Nothing beyond the line containing "licence. The text" is to be printed; print exactly each line from the start of the records below through that line, leaving out pictures.

Saved data entries:
┄┄┄┄┄┄┄┄┄┄

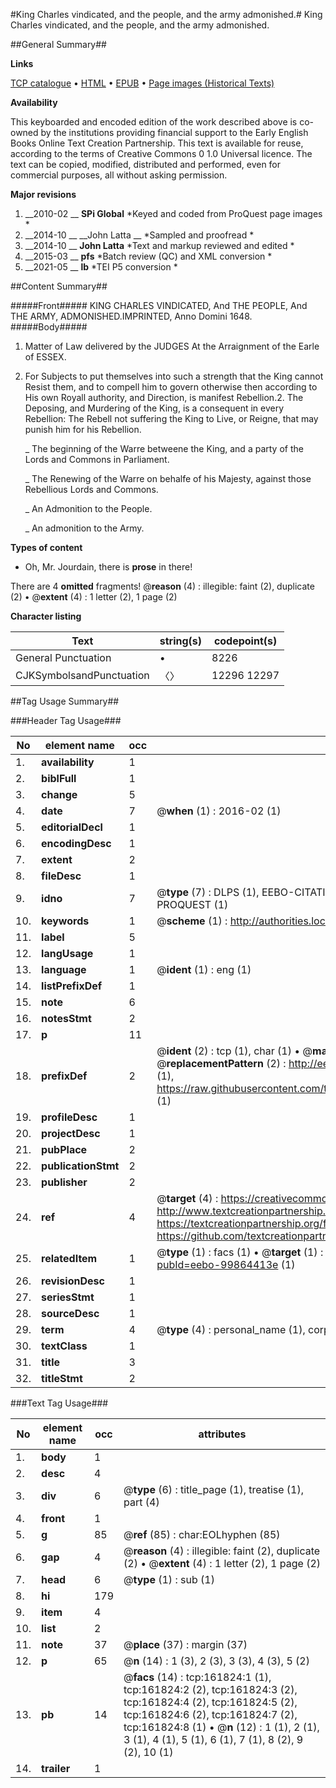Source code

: #King Charles vindicated, and the people, and the army admonished.#
King Charles vindicated, and the people, and the army admonished.

##General Summary##

**Links**

[TCP catalogue](http://www.ota.ox.ac.uk/tcp/)  • 
[HTML](http://tei.it.ox.ac.uk/tcp/Texts-HTML/free/A87/A87764.html)  • 
[EPUB](http://tei.it.ox.ac.uk/tcp/Texts-EPUB/free/A87/A87764.epub) • 
[Page images (Historical Texts)](https://historicaltexts.jisc.ac.uk/eebo-99864413e)

**Availability**

This keyboarded and encoded edition of the work described above is co-owned by the
    institutions providing financial support to the Early English Books Online Text Creation
    Partnership. This text is available for reuse, according to the terms of  Creative Commons 0 1.0 Universal
    licence. The text can be copied, modified, distributed and performed, even for commercial
    purposes, all without asking permission.

**Major revisions**

1. __2010-02 __ __SPi Global__ *Keyed and coded from ProQuest page images *
1. __2014-10 __ __John Latta __ *Sampled and proofread *
1. __2014-10 __ __John Latta__ *Text and markup reviewed and edited *
1. __2015-03 __ __pfs__ *Batch review (QC) and XML conversion *
1. __2021-05 __ __lb__ *TEI P5 conversion *

##Content Summary##

#####Front#####
KING CHARLES VINDICATED, And THE PEOPLE, And THE ARMY, ADMONISHED.IMPRINTED, Anno Domini 1648.
#####Body#####

1. Matter of Law delivered by the JUDGES At the Arraignment of the Earle of ESSEX.
1. For Subjects to put themselves into such a strength that the King cannot Resist them, and to compell him to govern otherwise then according to His own Royall authority, and Direction, is manifest Rebellion.2. The Deposing, and Murdering of the King, is a consequent in every Rebellion: The Rebell not suffering the King to Live, or Reigne, that may punish him for his Rebellion.

    _ The beginning of the Warre betweene the King, and a party of the Lords and Commons in Parliament.

    _ The Renewing of the Warre on behalfe of his Majesty, against those Rebellious Lords and Commons.

    _ An Admonition to the People.

    _ An admonition to the Army.

**Types of content**

  * Oh, Mr. Jourdain, there is **prose** in there!

There are 4 **omitted** fragments! 
 @__reason__ (4) : illegible: faint (2), duplicate (2)  •  @__extent__ (4) : 1 letter (2), 1 page (2)

**Character listing**


|Text|string(s)|codepoint(s)|
|---|---|---|
|General Punctuation|•|8226|
|CJKSymbolsandPunctuation|〈〉|12296 12297|

##Tag Usage Summary##

###Header Tag Usage###

|No|element name|occ|attributes|
|---|---|---|---|
|1.|__availability__|1||
|2.|__biblFull__|1||
|3.|__change__|5||
|4.|__date__|7| @__when__ (1) : 2016-02 (1)|
|5.|__editorialDecl__|1||
|6.|__encodingDesc__|1||
|7.|__extent__|2||
|8.|__fileDesc__|1||
|9.|__idno__|7| @__type__ (7) : DLPS (1), EEBO-CITATION (1), VID (1), EEBO-PROQUEST (1), STC (2), PROQUEST (1)|
|10.|__keywords__|1| @__scheme__ (1) : http://authorities.loc.gov/ (1)|
|11.|__label__|5||
|12.|__langUsage__|1||
|13.|__language__|1| @__ident__ (1) : eng (1)|
|14.|__listPrefixDef__|1||
|15.|__note__|6||
|16.|__notesStmt__|2||
|17.|__p__|11||
|18.|__prefixDef__|2| @__ident__ (2) : tcp (1), char (1)  •  @__matchPattern__ (2) : ([0-9\-]+):([0-9IVX]+) (1), (.+) (1)  •  @__replacementPattern__ (2) : http://eebo.chadwyck.com/downloadtiff?vid=$1&page=$2 (1), https://raw.githubusercontent.com/textcreationpartnership/Texts/master/tcpchars.xml#$1 (1)|
|19.|__profileDesc__|1||
|20.|__projectDesc__|1||
|21.|__pubPlace__|2||
|22.|__publicationStmt__|2||
|23.|__publisher__|2||
|24.|__ref__|4| @__target__ (4) : https://creativecommons.org/publicdomain/zero/1.0/ (1), http://www.textcreationpartnership.org/docs/. (1), https://textcreationpartnership.org/faq/#faq05 (1), https://github.com/textcreationpartnership (1)|
|25.|__relatedItem__|1| @__type__ (1) : facs (1)  •  @__target__ (1) : https://data.historicaltexts.jisc.ac.uk/view?pubId=eebo-99864413e (1)|
|26.|__revisionDesc__|1||
|27.|__seriesStmt__|1||
|28.|__sourceDesc__|1||
|29.|__term__|4| @__type__ (4) : personal_name (1), corporate_name (1), geographic_name (2)|
|30.|__textClass__|1||
|31.|__title__|3||
|32.|__titleStmt__|2||


###Text Tag Usage###

|No|element name|occ|attributes|
|---|---|---|---|
|1.|__body__|1||
|2.|__desc__|4||
|3.|__div__|6| @__type__ (6) : title_page (1), treatise (1), part (4)|
|4.|__front__|1||
|5.|__g__|85| @__ref__ (85) : char:EOLhyphen (85)|
|6.|__gap__|4| @__reason__ (4) : illegible: faint (2), duplicate (2)  •  @__extent__ (4) : 1 letter (2), 1 page (2)|
|7.|__head__|6| @__type__ (1) : sub (1)|
|8.|__hi__|179||
|9.|__item__|4||
|10.|__list__|2||
|11.|__note__|37| @__place__ (37) : margin (37)|
|12.|__p__|65| @__n__ (14) : 1 (3), 2 (3), 3 (3), 4 (3), 5 (2)|
|13.|__pb__|14| @__facs__ (14) : tcp:161824:1 (1), tcp:161824:2 (2), tcp:161824:3 (2), tcp:161824:4 (2), tcp:161824:5 (2), tcp:161824:6 (2), tcp:161824:7 (2), tcp:161824:8 (1)  •  @__n__ (12) : 1 (1), 2 (1), 3 (1), 4 (1), 5 (1), 6 (1), 7 (1), 8 (2), 9 (2), 10 (1)|
|14.|__trailer__|1||
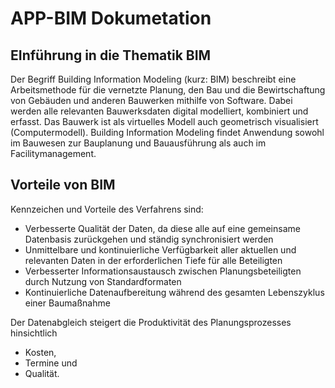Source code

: # APP-BIM Dokumetation

## EInführung in die Thematik BIM

Der Begriff Building Information Modeling (kurz: BIM) beschreibt eine Arbeitsmethode für die vernetzte Planung, den Bau und die Bewirtschaftung von Gebäuden und anderen Bauwerken mithilfe von Software. Dabei werden alle relevanten Bauwerksdaten digital modelliert, kombiniert und erfasst. Das Bauwerk ist als virtuelles Modell auch geometrisch visualisiert (Computermodell). Building Information Modeling findet Anwendung sowohl im Bauwesen zur Bauplanung und Bauausführung als auch im Facilitymanagement.

## Vorteile von BIM

Kennzeichen und Vorteile des Verfahrens sind:

- Verbesserte Qualität der Daten, da diese alle auf eine gemeinsame Datenbasis zurückgehen und ständig synchronisiert werden
- Unmittelbare und kontinuierliche Verfügbarkeit aller aktuellen und relevanten Daten in der erforderlichen Tiefe für alle Beteiligten
- Verbesserter Informationsaustausch zwischen Planungsbeteiligten durch Nutzung von Standardformaten
- Kontinuierliche Datenaufbereitung während des gesamten Lebenszyklus einer Baumaßnahme

Der Datenabgleich steigert die Produktivität des Planungsprozesses hinsichtlich

- Kosten,
- Termine und
- Qualität.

┄┄┄┄┄┄┄┄┄┄

• _Completed exercise_:
Source code

: #King Charles vindicated, and the people, and the army admonished.#
King Charles vindicated, and the people, and the army admonished.

##General Summary##

**Links**

[TCP catalogue](http://www.ota.ox.ac.uk/tcp/)  • 
[HTML](http://tei.it.ox.ac.uk/tcp/Texts-HTML/free/A87/A87764.html)  • 
[EPUB](http://tei.it.ox.ac.uk/tcp/Texts-EPUB/free/A87/A87764.epub) • 
[Page images (Historical Texts)](https://historicaltexts.jisc.ac.uk/eebo-99864413e)

**Availability**

This keyboarded and encoded edition of the work described above is co-owned by the
    institutions providing financial support to the Early English Books Online Text Creation
    Partnership. This text is available for reuse, according to the terms of  Creative Commons 0 1.0 Universal
    licence. The text can be copied, modified, distributed and performed, even for commercial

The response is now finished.